» Assigned task: Which lines of the entries contain the string "report"? Copy each of them.
═══ Recorded data ═══
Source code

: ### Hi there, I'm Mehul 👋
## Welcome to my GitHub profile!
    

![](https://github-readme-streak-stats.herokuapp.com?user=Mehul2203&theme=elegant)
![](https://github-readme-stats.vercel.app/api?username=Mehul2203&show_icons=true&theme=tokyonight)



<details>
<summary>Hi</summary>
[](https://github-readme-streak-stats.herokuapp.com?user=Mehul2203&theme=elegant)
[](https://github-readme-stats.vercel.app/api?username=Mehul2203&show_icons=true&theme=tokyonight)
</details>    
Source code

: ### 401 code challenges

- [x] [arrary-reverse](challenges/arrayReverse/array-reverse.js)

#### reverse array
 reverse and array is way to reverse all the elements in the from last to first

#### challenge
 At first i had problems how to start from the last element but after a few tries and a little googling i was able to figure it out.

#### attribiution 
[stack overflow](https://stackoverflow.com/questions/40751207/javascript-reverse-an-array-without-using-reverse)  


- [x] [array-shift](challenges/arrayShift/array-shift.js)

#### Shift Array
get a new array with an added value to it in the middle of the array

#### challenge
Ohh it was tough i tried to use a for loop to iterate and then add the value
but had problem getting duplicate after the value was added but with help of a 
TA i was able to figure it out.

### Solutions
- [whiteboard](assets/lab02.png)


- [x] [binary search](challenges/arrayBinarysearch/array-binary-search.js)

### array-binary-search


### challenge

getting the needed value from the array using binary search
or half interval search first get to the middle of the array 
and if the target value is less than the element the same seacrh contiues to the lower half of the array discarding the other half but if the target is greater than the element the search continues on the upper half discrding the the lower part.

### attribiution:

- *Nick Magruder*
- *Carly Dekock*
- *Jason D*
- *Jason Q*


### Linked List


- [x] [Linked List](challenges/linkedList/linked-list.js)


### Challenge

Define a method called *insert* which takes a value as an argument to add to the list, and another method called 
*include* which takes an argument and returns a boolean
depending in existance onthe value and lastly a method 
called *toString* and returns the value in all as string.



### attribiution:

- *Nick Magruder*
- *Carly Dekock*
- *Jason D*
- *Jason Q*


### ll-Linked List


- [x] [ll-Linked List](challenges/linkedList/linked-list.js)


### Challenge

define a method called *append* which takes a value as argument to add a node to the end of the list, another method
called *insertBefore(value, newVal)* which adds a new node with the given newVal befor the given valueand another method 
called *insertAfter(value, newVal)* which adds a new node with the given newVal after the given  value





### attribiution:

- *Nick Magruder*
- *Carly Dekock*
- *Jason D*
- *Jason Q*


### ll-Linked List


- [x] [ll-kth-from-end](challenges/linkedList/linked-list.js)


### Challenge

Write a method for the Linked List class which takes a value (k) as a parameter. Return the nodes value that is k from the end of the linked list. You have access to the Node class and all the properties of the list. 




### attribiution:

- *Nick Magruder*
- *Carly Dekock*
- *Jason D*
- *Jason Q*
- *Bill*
═══
═══ Recorded data ═══
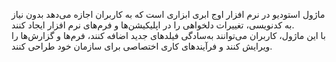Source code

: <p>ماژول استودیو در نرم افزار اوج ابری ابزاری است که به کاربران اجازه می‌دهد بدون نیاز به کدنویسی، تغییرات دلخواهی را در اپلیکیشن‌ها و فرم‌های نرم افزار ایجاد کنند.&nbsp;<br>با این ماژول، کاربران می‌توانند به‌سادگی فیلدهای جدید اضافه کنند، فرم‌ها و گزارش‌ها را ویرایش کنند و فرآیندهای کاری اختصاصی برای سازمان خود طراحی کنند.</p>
═══
═══ Recorded data ═══
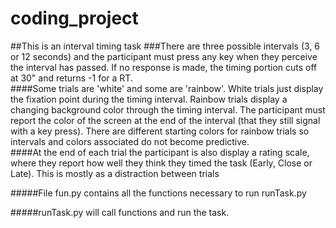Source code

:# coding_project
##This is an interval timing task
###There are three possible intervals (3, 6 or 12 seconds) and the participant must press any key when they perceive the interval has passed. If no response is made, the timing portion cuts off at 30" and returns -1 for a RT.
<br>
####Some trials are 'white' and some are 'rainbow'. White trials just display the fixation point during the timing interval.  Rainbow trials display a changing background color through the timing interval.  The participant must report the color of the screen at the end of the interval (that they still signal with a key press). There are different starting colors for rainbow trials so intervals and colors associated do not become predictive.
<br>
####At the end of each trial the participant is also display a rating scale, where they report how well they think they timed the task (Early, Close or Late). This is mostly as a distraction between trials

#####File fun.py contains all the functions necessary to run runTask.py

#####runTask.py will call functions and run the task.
═══
» Task output:
####Some trials are 'white' and some are 'rainbow'. White trials just display the fixation point during the timing interval.  Rainbow trials display a changing background color through the timing interval.  The participant must report the color of the screen at the end of the interval (that they still signal with a key press). There are different starting colors for rainbow trials so intervals and colors associated do not become predictive.
####At the end of each trial the participant is also display a rating scale, where they report how well they think they timed the task (Early, Close or Late). This is mostly as a distraction between trials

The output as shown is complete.